What the exercise asks: Your response should consist of one number, the count of lines below that contain "command".

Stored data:
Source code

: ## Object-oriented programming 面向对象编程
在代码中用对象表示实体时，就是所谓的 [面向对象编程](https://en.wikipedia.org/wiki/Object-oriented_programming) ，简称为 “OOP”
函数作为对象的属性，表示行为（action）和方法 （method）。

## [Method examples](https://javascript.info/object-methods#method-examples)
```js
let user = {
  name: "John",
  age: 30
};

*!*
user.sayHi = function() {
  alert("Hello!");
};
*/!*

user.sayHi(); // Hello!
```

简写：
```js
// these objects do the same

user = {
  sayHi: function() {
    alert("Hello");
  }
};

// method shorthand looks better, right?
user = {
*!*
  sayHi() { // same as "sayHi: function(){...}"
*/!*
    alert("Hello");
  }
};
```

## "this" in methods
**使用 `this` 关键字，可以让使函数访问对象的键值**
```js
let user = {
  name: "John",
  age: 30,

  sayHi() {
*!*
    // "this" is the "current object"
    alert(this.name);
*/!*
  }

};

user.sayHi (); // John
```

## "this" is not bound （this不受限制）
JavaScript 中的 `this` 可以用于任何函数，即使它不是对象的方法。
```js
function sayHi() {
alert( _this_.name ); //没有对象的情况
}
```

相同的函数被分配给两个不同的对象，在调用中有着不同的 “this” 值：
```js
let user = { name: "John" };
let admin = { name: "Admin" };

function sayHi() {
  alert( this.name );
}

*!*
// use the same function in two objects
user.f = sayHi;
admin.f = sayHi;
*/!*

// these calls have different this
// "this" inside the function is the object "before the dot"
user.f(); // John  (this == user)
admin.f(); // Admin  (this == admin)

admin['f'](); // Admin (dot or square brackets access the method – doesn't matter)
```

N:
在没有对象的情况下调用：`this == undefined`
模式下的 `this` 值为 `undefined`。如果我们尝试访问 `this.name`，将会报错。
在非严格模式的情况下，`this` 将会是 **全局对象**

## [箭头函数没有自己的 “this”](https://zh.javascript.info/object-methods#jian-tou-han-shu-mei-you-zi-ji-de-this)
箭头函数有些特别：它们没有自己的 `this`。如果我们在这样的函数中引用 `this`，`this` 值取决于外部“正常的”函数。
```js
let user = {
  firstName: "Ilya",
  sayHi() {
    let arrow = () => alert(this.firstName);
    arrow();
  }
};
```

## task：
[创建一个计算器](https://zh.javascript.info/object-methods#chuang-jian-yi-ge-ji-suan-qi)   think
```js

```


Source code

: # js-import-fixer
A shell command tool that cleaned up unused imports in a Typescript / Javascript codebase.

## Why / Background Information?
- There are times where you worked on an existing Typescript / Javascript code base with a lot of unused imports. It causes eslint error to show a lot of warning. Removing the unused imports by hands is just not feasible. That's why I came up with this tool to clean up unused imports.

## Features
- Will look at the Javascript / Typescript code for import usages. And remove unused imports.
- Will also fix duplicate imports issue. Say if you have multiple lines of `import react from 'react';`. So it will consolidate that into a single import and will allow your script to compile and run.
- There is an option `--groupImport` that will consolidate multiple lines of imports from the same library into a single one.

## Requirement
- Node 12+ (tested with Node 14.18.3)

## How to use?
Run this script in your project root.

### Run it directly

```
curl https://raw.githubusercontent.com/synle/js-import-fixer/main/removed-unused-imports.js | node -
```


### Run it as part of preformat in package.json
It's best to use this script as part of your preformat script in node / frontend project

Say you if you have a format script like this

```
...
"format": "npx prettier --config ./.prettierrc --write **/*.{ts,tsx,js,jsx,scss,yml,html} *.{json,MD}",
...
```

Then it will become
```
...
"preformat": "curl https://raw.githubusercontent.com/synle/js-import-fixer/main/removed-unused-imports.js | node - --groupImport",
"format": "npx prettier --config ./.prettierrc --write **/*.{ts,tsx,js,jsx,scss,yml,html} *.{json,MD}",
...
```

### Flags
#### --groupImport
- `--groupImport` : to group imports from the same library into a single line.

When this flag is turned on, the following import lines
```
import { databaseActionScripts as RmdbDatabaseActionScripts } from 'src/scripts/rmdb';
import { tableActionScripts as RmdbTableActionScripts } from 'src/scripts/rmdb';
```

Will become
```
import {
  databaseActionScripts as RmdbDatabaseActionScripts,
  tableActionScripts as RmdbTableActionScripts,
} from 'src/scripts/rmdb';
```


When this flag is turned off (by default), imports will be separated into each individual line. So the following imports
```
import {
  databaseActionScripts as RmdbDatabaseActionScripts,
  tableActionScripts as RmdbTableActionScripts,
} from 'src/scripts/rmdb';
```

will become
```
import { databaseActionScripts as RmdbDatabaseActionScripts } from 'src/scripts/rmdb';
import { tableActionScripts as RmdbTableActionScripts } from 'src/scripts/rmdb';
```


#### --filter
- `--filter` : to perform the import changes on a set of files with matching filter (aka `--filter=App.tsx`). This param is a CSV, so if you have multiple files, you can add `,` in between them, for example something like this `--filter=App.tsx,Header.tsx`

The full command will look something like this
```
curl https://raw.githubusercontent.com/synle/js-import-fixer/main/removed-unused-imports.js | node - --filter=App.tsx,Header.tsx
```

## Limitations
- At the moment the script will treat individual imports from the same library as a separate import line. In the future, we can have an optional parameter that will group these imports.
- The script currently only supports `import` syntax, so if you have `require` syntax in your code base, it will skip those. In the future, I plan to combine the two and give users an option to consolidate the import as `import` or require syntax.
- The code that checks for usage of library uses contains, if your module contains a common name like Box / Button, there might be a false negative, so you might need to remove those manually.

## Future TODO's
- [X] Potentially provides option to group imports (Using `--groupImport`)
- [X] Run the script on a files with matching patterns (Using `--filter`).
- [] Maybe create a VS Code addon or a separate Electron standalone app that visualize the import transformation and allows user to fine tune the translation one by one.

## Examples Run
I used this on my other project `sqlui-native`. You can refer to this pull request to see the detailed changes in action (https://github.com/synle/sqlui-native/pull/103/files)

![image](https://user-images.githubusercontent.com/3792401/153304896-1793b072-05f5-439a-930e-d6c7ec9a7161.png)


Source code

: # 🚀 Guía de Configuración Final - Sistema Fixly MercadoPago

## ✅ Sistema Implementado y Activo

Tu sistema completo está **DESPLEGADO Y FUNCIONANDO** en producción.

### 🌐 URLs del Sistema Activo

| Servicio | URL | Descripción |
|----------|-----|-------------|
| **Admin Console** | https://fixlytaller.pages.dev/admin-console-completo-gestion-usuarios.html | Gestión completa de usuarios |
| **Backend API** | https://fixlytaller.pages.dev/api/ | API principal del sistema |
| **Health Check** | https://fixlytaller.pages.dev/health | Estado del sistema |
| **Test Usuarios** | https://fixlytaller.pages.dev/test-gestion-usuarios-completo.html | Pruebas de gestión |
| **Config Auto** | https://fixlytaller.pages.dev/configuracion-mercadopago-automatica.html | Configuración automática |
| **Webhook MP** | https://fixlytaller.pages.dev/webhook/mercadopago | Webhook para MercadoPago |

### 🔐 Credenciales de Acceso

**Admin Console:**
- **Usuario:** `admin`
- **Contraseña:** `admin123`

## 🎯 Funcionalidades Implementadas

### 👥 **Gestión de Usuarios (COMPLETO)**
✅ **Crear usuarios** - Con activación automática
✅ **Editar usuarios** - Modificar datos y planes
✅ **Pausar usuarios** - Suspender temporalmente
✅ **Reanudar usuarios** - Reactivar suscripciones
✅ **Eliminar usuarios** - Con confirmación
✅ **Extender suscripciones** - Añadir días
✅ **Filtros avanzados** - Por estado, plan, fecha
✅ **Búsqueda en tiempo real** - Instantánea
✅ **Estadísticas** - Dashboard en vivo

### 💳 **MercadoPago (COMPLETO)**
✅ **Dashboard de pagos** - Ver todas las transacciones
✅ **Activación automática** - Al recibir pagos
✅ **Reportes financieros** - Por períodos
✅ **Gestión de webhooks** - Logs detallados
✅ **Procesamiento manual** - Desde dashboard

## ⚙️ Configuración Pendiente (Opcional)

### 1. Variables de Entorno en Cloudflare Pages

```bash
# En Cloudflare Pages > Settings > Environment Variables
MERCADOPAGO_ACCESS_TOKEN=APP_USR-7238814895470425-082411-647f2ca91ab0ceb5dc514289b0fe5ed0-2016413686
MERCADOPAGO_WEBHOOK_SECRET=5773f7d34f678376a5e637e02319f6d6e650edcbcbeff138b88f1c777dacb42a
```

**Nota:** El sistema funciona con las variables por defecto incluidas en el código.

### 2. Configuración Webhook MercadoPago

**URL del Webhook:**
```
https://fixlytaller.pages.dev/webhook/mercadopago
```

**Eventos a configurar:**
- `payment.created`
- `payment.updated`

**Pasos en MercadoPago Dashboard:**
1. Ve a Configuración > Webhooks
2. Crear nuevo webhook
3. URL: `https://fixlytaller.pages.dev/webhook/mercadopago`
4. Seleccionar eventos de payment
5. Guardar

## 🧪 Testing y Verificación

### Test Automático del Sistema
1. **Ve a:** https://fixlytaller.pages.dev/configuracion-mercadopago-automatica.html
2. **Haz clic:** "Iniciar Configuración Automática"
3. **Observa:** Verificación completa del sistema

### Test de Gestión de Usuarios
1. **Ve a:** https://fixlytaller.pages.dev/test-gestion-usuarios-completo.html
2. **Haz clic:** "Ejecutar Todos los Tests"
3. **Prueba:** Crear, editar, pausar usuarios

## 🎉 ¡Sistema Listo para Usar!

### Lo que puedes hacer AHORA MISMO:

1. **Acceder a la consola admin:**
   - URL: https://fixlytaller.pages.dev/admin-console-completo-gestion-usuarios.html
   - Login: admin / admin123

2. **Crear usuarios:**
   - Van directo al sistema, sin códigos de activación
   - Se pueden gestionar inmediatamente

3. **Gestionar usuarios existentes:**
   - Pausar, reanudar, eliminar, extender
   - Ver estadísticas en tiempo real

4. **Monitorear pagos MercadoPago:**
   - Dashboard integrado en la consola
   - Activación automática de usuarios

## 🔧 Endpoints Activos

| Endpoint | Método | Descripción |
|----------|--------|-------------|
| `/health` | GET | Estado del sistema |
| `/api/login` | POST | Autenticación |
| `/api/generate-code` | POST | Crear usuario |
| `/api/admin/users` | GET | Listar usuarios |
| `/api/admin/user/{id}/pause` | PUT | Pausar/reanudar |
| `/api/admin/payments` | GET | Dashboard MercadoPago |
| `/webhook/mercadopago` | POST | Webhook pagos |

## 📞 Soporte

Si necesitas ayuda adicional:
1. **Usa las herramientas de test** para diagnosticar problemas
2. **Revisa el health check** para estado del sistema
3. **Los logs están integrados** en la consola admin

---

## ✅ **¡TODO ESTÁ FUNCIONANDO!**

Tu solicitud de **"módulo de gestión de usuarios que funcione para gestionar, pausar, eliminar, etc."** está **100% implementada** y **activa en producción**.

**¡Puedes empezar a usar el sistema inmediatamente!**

Task answer: 2